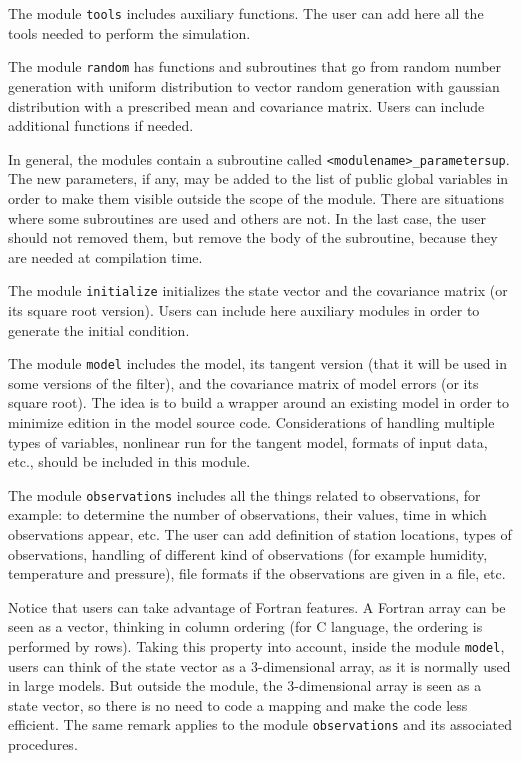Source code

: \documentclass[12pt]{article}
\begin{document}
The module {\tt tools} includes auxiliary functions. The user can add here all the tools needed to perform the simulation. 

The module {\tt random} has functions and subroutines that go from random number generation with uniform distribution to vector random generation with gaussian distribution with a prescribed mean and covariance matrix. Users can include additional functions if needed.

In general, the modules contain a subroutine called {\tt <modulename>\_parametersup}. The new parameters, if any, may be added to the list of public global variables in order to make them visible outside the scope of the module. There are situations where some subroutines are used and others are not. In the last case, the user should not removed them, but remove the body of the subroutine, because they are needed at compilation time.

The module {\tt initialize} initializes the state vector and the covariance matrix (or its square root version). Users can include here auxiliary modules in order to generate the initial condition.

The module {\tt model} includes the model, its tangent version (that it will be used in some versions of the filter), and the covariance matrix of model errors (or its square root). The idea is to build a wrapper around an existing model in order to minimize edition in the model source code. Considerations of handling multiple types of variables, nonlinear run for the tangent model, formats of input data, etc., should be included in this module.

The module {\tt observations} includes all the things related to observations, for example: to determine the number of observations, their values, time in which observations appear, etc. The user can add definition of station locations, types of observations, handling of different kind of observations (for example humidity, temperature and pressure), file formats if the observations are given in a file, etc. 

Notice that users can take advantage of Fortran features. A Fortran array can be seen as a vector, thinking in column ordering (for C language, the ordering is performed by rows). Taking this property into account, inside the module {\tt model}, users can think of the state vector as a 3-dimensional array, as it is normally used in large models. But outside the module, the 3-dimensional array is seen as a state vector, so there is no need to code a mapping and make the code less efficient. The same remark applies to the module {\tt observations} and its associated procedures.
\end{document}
::::
__Goal of the exercise__.
Repeat the data above starting at the line with "In general, the" and ending at its last line, exactly, with no other lines.

__Result of the exercise__.
In general, the modules contain a subroutine called {\tt <modulename>\_parametersup}. The new parameters, if any, may be added to the list of public global variables in order to make them visible outside the scope of the module. There are situations where some subroutines are used and others are not. In the last case, the user should not removed them, but remove the body of the subroutine, because they are needed at compilation time.

The module {\tt initialize} initializes the state vector and the covariance matrix (or its square root version). Users can include here auxiliary modules in order to generate the initial condition.

The module {\tt model} includes the model, its tangent version (that it will be used in some versions of the filter), and the covariance matrix of model errors (or its square root). The idea is to build a wrapper around an existing model in order to minimize edition in the model source code. Considerations of handling multiple types of variables, nonlinear run for the tangent model, formats of input data, etc., should be included in this module.

The module {\tt observations} includes all the things related to observations, for example: to determine the number of observations, their values, time in which observations appear, etc. The user can add definition of station locations, types of observations, handling of different kind of observations (for example humidity, temperature and pressure), file formats if the observations are given in a file, etc. 

Notice that users can take advantage of Fortran features. A Fortran array can be seen as a vector, thinking in column ordering (for C language, the ordering is performed by rows). Taking this property into account, inside the module {\tt model}, users can think of the state vector as a 3-dimensional array, as it is normally used in large models. But outside the module, the 3-dimensional array is seen as a state vector, so there is no need to code a mapping and make the code less efficient. The same remark applies to the module {\tt observations} and its associated procedures.
\end{document}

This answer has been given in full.